Beginning on the equipment operation side gave Boyd a ground-up understanding of how mines function. His maintenance background and hands-on experience quickly moved him into supervisory roles and eventually into the engineering department. This operational foundation provided a unique perspective that many traditional mine engineers lack – actual experience running equipment and understanding field challenges firsthand.

Systems Engineering Approach to Mine Management

Recognizing the industry’s shift toward automation, Boyd pursued systems engineering education through MIT. This coursework transformed how he views mining operations. Rather than seeing a mine as a single entity, he approaches it as a complex system where each department functions as an interconnected subsystem.

The systems engineering methodology helps identify priorities and deficiencies across the larger operation. Decision-making trees and scoring matrices become essential tools for evaluating complex, multifaceted projects. Understanding form versus function for each component allows managers to determine which changes will deliver the greatest operational impact.

A practical example illustrates this approach: upgrading a pump in the refinery might seem beneficial in isolation, but without understanding its position in the entire system, that upgrade could have no downstream effect or potentially cause problems upstream that increase reagent costs.

The Critical Role of Refinery Operations

Among all mining operations, the refinery demands the most attention. As the final stage in the production stream, minute changes in the refinery create significant impacts on recovery rates. Getting something wrong at this stage makes most upstream activities irrelevant.

Boyd uses decision structure matrices to score different refinery components. This points-based system tracks downstream impacts when evaluating changes. When examining component modifications, the matrix reveals how eleven other downstream elements might be affected, helping determine whether changing an expensive but less critical component makes sense versus investing in a more impactful component further down the process stream.

Breaking Down Departmental Silos

The hardest challenge in managing interconnected mining systems is getting people to stop operating in departmental silos. At many mines, departments have different goals and compete against each other. Some operations even structure bonuses in ways that pit departments against one another, where process optimization goals conflict with what mining and operations teams need to achieve.

Getting departments to share resources and make sacrifices for overall system optimization represents one of the biggest leadership challenges in mining. When Boyd arrived at Golden Queen, the tech services engineering department had virtually no communication with operations. He implemented cross-departmental meetings and arranged for planning engineers to ride along with mine operators, discussing issues and upcoming plans together.

Managing the Modern Mining Workforce

The incoming generation of miners and engineers presents distinct management challenges. Attendance issues and a shift in workplace expectations have changed the operational culture. The passion and pride that drove previous generations to perform well and impress supervisors appears diminished in many newer workers.

Addressing these challenges requires visibility and personal engagement. Boyd spends the first hours of each day visiting each department’s line-out meetings, getting familiar with team members individually, discussing their progress, and providing shift-by-shift recognition. Creating a sense of family and team purpose proves more effective than monetary incentives alone.
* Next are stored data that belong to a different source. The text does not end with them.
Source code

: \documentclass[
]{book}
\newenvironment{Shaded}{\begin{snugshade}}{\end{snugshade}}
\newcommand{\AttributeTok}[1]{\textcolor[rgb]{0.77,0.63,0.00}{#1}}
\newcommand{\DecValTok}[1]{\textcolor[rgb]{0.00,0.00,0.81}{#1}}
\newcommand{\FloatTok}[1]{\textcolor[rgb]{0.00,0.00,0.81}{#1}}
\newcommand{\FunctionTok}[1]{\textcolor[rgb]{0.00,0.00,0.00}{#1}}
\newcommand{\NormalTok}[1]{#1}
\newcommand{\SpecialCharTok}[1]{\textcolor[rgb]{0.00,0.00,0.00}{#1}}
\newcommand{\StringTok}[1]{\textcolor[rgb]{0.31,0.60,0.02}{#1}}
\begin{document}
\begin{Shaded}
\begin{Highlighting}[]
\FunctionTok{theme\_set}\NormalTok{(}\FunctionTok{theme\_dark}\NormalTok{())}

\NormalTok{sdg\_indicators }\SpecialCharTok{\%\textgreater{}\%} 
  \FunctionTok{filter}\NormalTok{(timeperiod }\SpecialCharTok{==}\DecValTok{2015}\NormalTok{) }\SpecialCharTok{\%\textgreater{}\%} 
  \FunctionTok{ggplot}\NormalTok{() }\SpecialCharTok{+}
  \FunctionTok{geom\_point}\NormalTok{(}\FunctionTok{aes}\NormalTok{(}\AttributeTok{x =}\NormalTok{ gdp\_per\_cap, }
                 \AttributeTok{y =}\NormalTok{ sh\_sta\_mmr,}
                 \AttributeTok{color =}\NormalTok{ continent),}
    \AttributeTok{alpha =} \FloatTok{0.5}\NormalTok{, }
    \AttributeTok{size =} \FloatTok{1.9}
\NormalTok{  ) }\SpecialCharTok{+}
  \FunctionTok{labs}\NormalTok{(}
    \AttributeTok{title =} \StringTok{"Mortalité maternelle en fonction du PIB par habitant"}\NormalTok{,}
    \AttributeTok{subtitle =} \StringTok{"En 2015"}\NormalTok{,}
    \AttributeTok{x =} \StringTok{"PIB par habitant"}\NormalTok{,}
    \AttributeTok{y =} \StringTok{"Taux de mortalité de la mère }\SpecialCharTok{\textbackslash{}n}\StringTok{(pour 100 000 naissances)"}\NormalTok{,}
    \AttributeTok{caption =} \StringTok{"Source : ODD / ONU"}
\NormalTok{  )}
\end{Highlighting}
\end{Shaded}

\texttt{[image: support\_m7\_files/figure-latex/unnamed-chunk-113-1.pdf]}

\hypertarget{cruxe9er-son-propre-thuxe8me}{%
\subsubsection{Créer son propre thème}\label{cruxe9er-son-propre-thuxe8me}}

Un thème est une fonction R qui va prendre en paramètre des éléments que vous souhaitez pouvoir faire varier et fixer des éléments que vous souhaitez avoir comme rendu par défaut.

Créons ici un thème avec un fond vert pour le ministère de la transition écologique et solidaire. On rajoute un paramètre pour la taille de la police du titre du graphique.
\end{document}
Equally important is ensuring all employees feel valued. Haul truck drivers, sometimes treated as expendable at other operations, are actually among the most critical components in the mining system. Making the entire fleet feel important motivates efficient, careful operation that saves time and reduces equipment damage.

Pit Optimization and Mine Planning Strategy

When software generates thousands of pit optimization scenarios, multiple factors determine the final selection. Mine life versus net present value, strip ratio reduction, and tax implications all influence which pit shells to pursue. At Golden Queen, balancing mine life with exploration and construction timelines takes priority over strict revenue maximization.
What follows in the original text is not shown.